▶ _Data for analysis_

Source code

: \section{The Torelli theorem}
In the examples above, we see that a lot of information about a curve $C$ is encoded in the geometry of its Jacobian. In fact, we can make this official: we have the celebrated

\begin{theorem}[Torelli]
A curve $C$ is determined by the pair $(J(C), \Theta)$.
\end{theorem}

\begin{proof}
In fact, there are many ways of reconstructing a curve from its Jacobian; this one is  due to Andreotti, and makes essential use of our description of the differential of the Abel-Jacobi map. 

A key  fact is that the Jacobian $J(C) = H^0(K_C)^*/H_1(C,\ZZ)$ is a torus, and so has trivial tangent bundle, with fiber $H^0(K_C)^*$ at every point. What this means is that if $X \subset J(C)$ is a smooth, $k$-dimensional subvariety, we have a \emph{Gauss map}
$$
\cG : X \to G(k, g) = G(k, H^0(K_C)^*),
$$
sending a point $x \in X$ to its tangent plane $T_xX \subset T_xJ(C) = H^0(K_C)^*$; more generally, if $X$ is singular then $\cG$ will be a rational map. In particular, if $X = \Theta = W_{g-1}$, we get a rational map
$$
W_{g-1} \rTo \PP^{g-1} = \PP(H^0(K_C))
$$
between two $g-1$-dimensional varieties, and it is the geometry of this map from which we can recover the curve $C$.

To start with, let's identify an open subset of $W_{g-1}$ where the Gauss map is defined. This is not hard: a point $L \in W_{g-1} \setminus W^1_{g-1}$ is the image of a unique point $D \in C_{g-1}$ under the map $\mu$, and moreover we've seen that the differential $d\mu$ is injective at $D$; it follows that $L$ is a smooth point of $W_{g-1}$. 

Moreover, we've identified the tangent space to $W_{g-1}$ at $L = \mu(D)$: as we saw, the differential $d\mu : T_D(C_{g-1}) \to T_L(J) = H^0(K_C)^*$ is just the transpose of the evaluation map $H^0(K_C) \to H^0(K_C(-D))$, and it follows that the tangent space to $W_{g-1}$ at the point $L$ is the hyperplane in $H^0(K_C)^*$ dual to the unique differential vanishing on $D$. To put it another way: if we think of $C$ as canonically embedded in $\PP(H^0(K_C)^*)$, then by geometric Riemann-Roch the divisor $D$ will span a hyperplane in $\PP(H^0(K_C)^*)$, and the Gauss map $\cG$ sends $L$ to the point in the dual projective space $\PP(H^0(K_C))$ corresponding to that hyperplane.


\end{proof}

▶ _About this exercise_
Search the records for the string "Theta" and, wherever a line contains it, please copy that line.

▶ _Response to this task_
A curve $C$ is determined by the pair $(J(C), \Theta)$.
sending a point $x \in X$ to its tangent plane $T_xX \subset T_xJ(C) = H^0(K_C)^*$; more generally, if $X$ is singular then $\cG$ will be a rational map. In particular, if $X = \Theta = W_{g-1}$, we get a rational map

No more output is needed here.